((

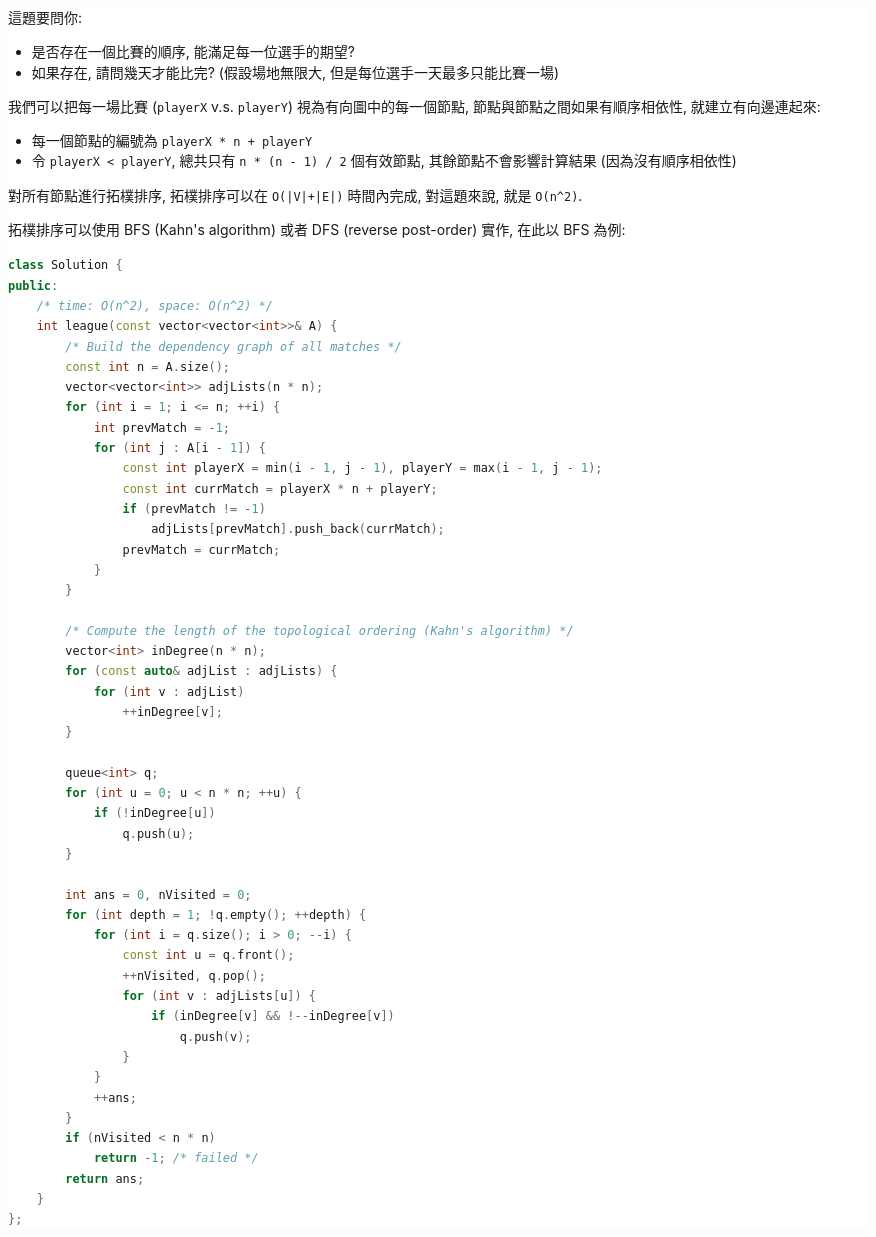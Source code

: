 這題要問你:
* 是否存在一個比賽的順序, 能滿足每一位選手的期望?
* 如果存在, 請問幾天才能比完? (假設場地無限大, 但是每位選手一天最多只能比賽一場)

我們可以把每一場比賽 (`playerX` v.s. `playerY`) 視為有向圖中的每一個節點, 節點與節點之間如果有順序相依性, 就建立有向邊連起來:
* 每一個節點的編號為 `playerX * n + playerY`
* 令 `playerX < playerY`, 總共只有 `n * (n - 1) / 2` 個有效節點, 其餘節點不會影響計算結果 (因為沒有順序相依性)

對所有節點進行拓樸排序, 拓樸排序可以在 `O(|V|+|E|)` 時間內完成, 對這題來說, 就是 `O(n^2)`.

拓樸排序可以使用 BFS (Kahn's algorithm) 或者 DFS (reverse post-order) 實作, 在此以 BFS 為例:

```cpp
class Solution {
public:
	/* time: O(n^2), space: O(n^2) */
	int league(const vector<vector<int>>& A) {
		/* Build the dependency graph of all matches */
		const int n = A.size();
		vector<vector<int>> adjLists(n * n);
		for (int i = 1; i <= n; ++i) {
			int prevMatch = -1;
			for (int j : A[i - 1]) {
				const int playerX = min(i - 1, j - 1), playerY = max(i - 1, j - 1);
				const int currMatch = playerX * n + playerY;
				if (prevMatch != -1)
					adjLists[prevMatch].push_back(currMatch);
				prevMatch = currMatch;
			}
		}

		/* Compute the length of the topological ordering (Kahn's algorithm) */
		vector<int> inDegree(n * n);
		for (const auto& adjList : adjLists) {
			for (int v : adjList)
				++inDegree[v];
		}

		queue<int> q;
		for (int u = 0; u < n * n; ++u) {
			if (!inDegree[u])
				q.push(u);
		}

		int ans = 0, nVisited = 0;
		for (int depth = 1; !q.empty(); ++depth) {
			for (int i = q.size(); i > 0; --i) {
				const int u = q.front();
				++nVisited, q.pop();
				for (int v : adjLists[u]) {
					if (inDegree[v] && !--inDegree[v])
						q.push(v);
				}
			}
			++ans;
		}
		if (nVisited < n * n)
			return -1; /* failed */
		return ans;
	}
};
```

))

When you set down the material above, keep every word exact and include no pictures.

Source code

: 這題要問你:
* 是否存在一個比賽的順序, 能滿足每一位選手的期望?
* 如果存在, 請問幾天才能比完? (假設場地無限大, 但是每位選手一天最多只能比賽一場)

我們可以把每一場比賽 (`playerX` v.s. `playerY`) 視為有向圖中的每一個節點, 節點與節點之間如果有順序相依性, 就建立有向邊連起來:
* 每一個節點的編號為 `playerX * n + playerY`
* 令 `playerX < playerY`, 總共只有 `n * (n - 1) / 2` 個有效節點, 其餘節點不會影響計算結果 (因為沒有順序相依性)

對所有節點進行拓樸排序, 拓樸排序可以在 `O(|V|+|E|)` 時間內完成, 對這題來說, 就是 `O(n^2)`.

拓樸排序可以使用 BFS (Kahn's algorithm) 或者 DFS (reverse post-order) 實作, 在此以 BFS 為例:

```cpp
class Solution {
public:
	/* time: O(n^2), space: O(n^2) */
	int league(const vector<vector<int>>& A) {
		/* Build the dependency graph of all matches */
		const int n = A.size();
		vector<vector<int>> adjLists(n * n);
		for (int i = 1; i <= n; ++i) {
			int prevMatch = -1;
			for (int j : A[i - 1]) {
				const int playerX = min(i - 1, j - 1), playerY = max(i - 1, j - 1);
				const int currMatch = playerX * n + playerY;
				if (prevMatch != -1)
					adjLists[prevMatch].push_back(currMatch);
				prevMatch = currMatch;
			}
		}

		/* Compute the length of the topological ordering (Kahn's algorithm) */
		vector<int> inDegree(n * n);
		for (const auto& adjList : adjLists) {
			for (int v : adjList)
				++inDegree[v];
		}

		queue<int> q;
		for (int u = 0; u < n * n; ++u) {
			if (!inDegree[u])
				q.push(u);
		}

		int ans = 0, nVisited = 0;
		for (int depth = 1; !q.empty(); ++depth) {
			for (int i = q.size(); i > 0; --i) {
				const int u = q.front();
				++nVisited, q.pop();
				for (int v : adjLists[u]) {
					if (inDegree[v] && !--inDegree[v])
						q.push(v);
				}
			}
			++ans;
		}
		if (nVisited < n * n)
			return -1; /* failed */
		return ans;
	}
};
```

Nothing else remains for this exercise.